Fans need to keep speaking out, with words as well as with dollars. Go searching for minority creators and check out their wares. Support creative teams that are diverse. The only way to continue this fight is to speak the language of the companies.

The truth is, everything I’ve just said has been said before and probably more eloquently. This fight for equality isn’t a new one. I just wish it we didn’t have to fight for it anymore.

Martha Thomases: Wonder Women and the Men Who Don’t Get Them

Conan O'Brien San Diego Comic Con

I wasn’t at the San Diego Comic Con last week, but I kind of feel like I was. I watched Conan O’Brien every day. I read updates on line. I watched movie trailers from panels I probably couldn’t have got into. It was just like being there, except I didn’t have to wear underwear, I could knit, and I had a cat on my lap.

Still, I missed seeing my friends, and people who aren’t exactly my friends, but we know each other well enough for them to hug me.

And I missed seeing a comic culture that, finally, accepted women as true fans. Instead of raging about Twilight fans (which is my last memory of SDCC), or bitching about cosplayers, the reports I read from SDCC 2015 were remarkably cheerful and inclusive and accepting. Crowded, and with long lines for the bathrooms, but full of good will.

And then I read this. Two veteran Hollywood reporters lamenting the “fact” that movies today are all about women heroes, and that the “real” men can’t catch a break. Never mind that nothing they say is even remotely factual.

Look, I get it. They’re old, and the movies they grew up with are no longer fashionable. In some ways, I share their feelings. I love John Ford westerns. I adore the free-wheeling movies from the 1960s and 1970s, before movies cost so much that the marketing departments took over the studios. But my nostalgia for my lost youth doesn’t blind me to the fact that those movies, for all their brilliance, for all their art, ignored the existence of most of their potential audience, and denied the experiences of people who weren’t white and straight and conventionally beautiful.
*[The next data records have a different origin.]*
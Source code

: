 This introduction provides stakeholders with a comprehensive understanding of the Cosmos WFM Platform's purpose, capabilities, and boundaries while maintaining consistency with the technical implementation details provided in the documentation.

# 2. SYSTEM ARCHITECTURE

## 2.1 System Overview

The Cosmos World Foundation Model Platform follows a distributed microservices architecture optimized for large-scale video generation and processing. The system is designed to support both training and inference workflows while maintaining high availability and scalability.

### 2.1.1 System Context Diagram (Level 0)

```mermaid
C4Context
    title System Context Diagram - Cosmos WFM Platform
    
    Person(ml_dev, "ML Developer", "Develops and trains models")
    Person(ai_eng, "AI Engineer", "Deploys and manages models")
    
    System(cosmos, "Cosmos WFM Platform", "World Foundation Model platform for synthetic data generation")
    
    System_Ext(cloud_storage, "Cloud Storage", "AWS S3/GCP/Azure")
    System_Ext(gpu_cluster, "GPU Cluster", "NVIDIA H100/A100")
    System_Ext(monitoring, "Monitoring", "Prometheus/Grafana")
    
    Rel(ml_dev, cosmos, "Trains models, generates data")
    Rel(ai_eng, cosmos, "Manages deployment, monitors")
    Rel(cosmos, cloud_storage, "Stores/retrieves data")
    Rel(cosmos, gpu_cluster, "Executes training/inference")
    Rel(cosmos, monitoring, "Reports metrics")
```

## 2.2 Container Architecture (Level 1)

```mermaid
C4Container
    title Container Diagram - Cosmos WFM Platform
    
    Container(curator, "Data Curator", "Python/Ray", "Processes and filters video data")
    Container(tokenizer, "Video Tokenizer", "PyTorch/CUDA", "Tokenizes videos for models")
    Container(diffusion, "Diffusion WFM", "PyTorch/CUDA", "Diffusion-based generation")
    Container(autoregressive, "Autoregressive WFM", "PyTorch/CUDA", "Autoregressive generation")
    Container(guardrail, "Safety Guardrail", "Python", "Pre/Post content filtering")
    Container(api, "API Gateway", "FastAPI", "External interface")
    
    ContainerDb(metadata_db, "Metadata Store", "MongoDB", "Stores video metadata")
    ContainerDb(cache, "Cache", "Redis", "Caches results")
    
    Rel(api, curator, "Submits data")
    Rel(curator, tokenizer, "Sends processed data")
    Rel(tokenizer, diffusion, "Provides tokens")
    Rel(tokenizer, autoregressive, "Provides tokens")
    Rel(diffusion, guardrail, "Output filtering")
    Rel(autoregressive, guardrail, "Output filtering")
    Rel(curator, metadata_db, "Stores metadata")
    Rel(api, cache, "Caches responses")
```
At the same time, the United States women’s soccer team won the World Cup and Serena Williams conquered Wimbledon. Now, I generally couldn’t care less about sports, but even a curmudgeon like me was excited to see talented, motivated women win.
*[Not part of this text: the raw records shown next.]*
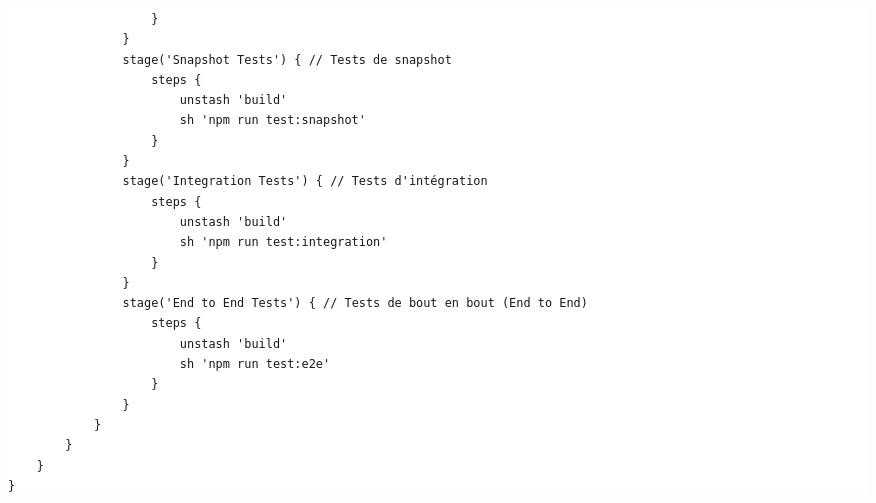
 ```jenkinsfile
                    }
                }
                stage('Snapshot Tests') { // Tests de snapshot
                    steps {
                        unstash 'build'
                        sh 'npm run test:snapshot'
                    }
                }
                stage('Integration Tests') { // Tests d'intégration
                    steps {
                        unstash 'build'
                        sh 'npm run test:integration'
                    }
                }
                stage('End to End Tests') { // Tests de bout en bout (End to End)
                    steps {
                        unstash 'build'
                        sh 'npm run test:e2e'
                    }
                }
            }
        }
    }
}
```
In parallel to the ridiculous old men who wrote the piece in Deadline linked above, there were men who used the occasion to bewail Selena Williams lack of “femininity.” These ranged from the Newspaper of Record to the ungovernable Twitterverse.

To me, Serena Williams looks the way Wonder Woman is supposed to look. She’s a big girl, with solid muscles because she needs her strength. She dresses for competition the way I imagine a super heroine would dress, in clothes that allow her a full range of movement and provide support where she needs it.

Serena Williams is not the only woman with a body that’s heroic. There are body-builders and gymnasts and runners and swimmers and soccer players, too. There isn’t just one kind of strong body for women, just as there is no one kind of strong body for men. None of them look like the tits-and-ass fantasies of too many artists, but I think that style of art is losing popularity.

In times of change (by which I mean, forever), some people will always get upset. They will be threatened by the change and worry that they will lose something, whether that something is power or privilege or just stories that they like.

(I’m like that, sometimes. Move a favorite television show to a different time-slot, and my world falls apart. Even knowing how to use the DVR doesn’t make me feel any better.)

People who are not powerful know there are no guarantees in this world, that there is no stability, no permanent comfort. It’s those who are complacent in their wealth and power and privilege who are surprised. At best, if we find ourselves uncomfortable in these positions, we can hope to have empathy. At worst, we can dig in and be jerks.

(Last week, I was kind of a jerk. I’m sorry about it, and I appreciate those who cared enough to educate me.)

Relax, uptight men. Most movies still focus on heroes who are white and male and straight. So do most comics. No one makes you pay for any stories about women or people of color or queer folks.

But some of us want those stories. We’re going to tell them and watch them and read them.